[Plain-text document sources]
- - -

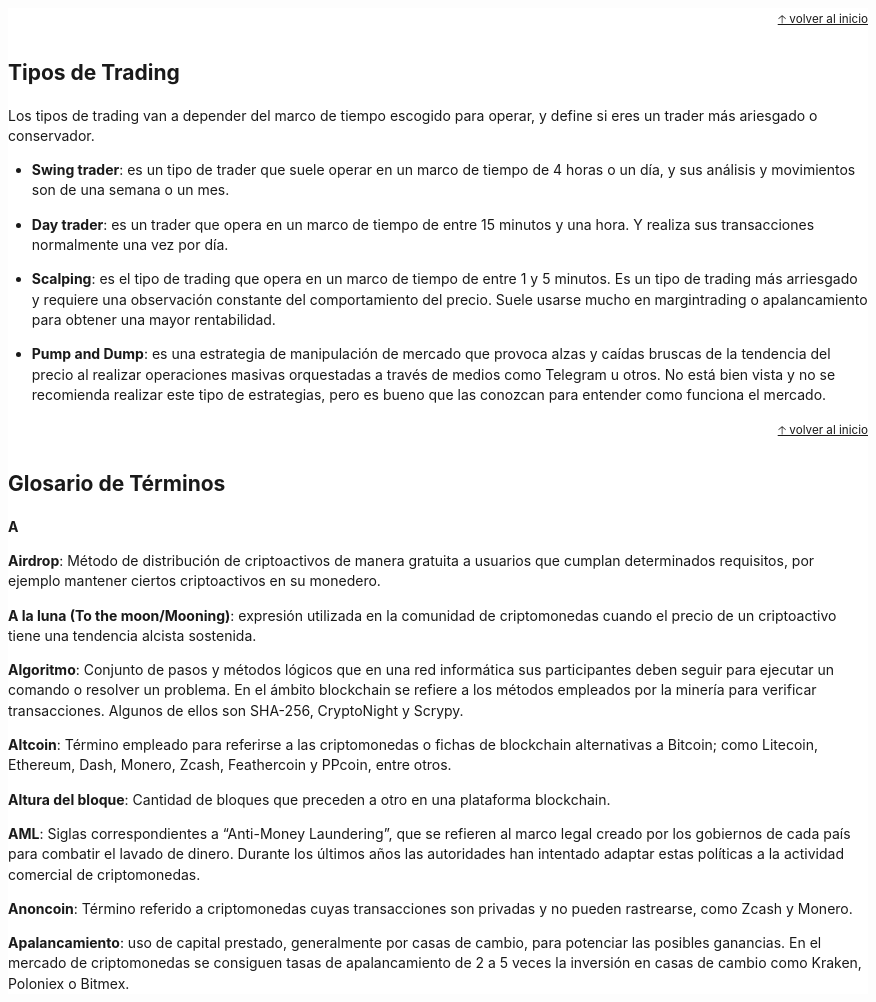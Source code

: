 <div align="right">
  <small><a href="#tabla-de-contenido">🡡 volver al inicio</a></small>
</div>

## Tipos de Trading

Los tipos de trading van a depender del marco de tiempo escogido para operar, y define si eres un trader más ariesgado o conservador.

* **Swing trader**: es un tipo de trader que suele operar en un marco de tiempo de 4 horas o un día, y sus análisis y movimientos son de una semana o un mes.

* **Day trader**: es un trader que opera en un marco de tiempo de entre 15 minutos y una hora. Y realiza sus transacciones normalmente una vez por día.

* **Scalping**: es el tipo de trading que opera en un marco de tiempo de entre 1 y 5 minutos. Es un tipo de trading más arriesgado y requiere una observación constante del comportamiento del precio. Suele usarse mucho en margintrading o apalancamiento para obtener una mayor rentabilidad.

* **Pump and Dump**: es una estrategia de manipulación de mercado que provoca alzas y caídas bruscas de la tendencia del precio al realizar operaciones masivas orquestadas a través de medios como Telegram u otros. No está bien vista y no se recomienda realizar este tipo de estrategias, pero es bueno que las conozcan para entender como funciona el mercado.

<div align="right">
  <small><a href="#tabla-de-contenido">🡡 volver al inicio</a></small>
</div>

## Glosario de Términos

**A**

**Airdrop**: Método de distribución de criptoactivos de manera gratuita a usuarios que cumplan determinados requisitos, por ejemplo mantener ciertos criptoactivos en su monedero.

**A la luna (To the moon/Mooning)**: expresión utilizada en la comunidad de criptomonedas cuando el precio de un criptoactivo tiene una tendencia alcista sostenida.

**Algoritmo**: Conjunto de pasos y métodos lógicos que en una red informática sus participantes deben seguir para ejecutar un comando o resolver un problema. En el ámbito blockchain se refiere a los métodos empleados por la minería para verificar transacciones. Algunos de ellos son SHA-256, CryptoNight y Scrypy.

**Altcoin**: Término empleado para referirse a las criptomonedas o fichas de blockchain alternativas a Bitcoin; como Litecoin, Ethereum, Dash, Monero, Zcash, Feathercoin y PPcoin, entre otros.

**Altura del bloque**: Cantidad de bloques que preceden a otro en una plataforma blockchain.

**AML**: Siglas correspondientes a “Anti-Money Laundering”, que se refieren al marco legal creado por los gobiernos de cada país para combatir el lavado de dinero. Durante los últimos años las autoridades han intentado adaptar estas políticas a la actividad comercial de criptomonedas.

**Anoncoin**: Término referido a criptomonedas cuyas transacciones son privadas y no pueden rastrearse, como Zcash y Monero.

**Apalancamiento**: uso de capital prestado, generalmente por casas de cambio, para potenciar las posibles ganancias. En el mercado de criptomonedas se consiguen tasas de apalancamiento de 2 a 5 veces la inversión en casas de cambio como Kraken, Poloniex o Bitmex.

- - -

** THE PROBLEM **
Output the entries exactly as they appear, with no pictures included.

** ANSWER TO THE EXERCISE **
Source code

: <div align="right">
  <small><a href="#tabla-de-contenido">🡡 volver al inicio</a></small>
</div>

## Tipos de Trading

Los tipos de trading van a depender del marco de tiempo escogido para operar, y define si eres un trader más ariesgado o conservador.

* **Swing trader**: es un tipo de trader que suele operar en un marco de tiempo de 4 horas o un día, y sus análisis y movimientos son de una semana o un mes.

* **Day trader**: es un trader que opera en un marco de tiempo de entre 15 minutos y una hora. Y realiza sus transacciones normalmente una vez por día.

* **Scalping**: es el tipo de trading que opera en un marco de tiempo de entre 1 y 5 minutos. Es un tipo de trading más arriesgado y requiere una observación constante del comportamiento del precio. Suele usarse mucho en margintrading o apalancamiento para obtener una mayor rentabilidad.

* **Pump and Dump**: es una estrategia de manipulación de mercado que provoca alzas y caídas bruscas de la tendencia del precio al realizar operaciones masivas orquestadas a través de medios como Telegram u otros. No está bien vista y no se recomienda realizar este tipo de estrategias, pero es bueno que las conozcan para entender como funciona el mercado.

<div align="right">
  <small><a href="#tabla-de-contenido">🡡 volver al inicio</a></small>
</div>

## Glosario de Términos

**A**

**Airdrop**: Método de distribución de criptoactivos de manera gratuita a usuarios que cumplan determinados requisitos, por ejemplo mantener ciertos criptoactivos en su monedero.

**A la luna (To the moon/Mooning)**: expresión utilizada en la comunidad de criptomonedas cuando el precio de un criptoactivo tiene una tendencia alcista sostenida.

**Algoritmo**: Conjunto de pasos y métodos lógicos que en una red informática sus participantes deben seguir para ejecutar un comando o resolver un problema. En el ámbito blockchain se refiere a los métodos empleados por la minería para verificar transacciones. Algunos de ellos son SHA-256, CryptoNight y Scrypy.

**Altcoin**: Término empleado para referirse a las criptomonedas o fichas de blockchain alternativas a Bitcoin; como Litecoin, Ethereum, Dash, Monero, Zcash, Feathercoin y PPcoin, entre otros.

**Altura del bloque**: Cantidad de bloques que preceden a otro en una plataforma blockchain.

**AML**: Siglas correspondientes a “Anti-Money Laundering”, que se refieren al marco legal creado por los gobiernos de cada país para combatir el lavado de dinero. Durante los últimos años las autoridades han intentado adaptar estas políticas a la actividad comercial de criptomonedas.

**Anoncoin**: Término referido a criptomonedas cuyas transacciones son privadas y no pueden rastrearse, como Zcash y Monero.

**Apalancamiento**: uso de capital prestado, generalmente por casas de cambio, para potenciar las posibles ganancias. En el mercado de criptomonedas se consiguen tasas de apalancamiento de 2 a 5 veces la inversión en casas de cambio como Kraken, Poloniex o Bitmex.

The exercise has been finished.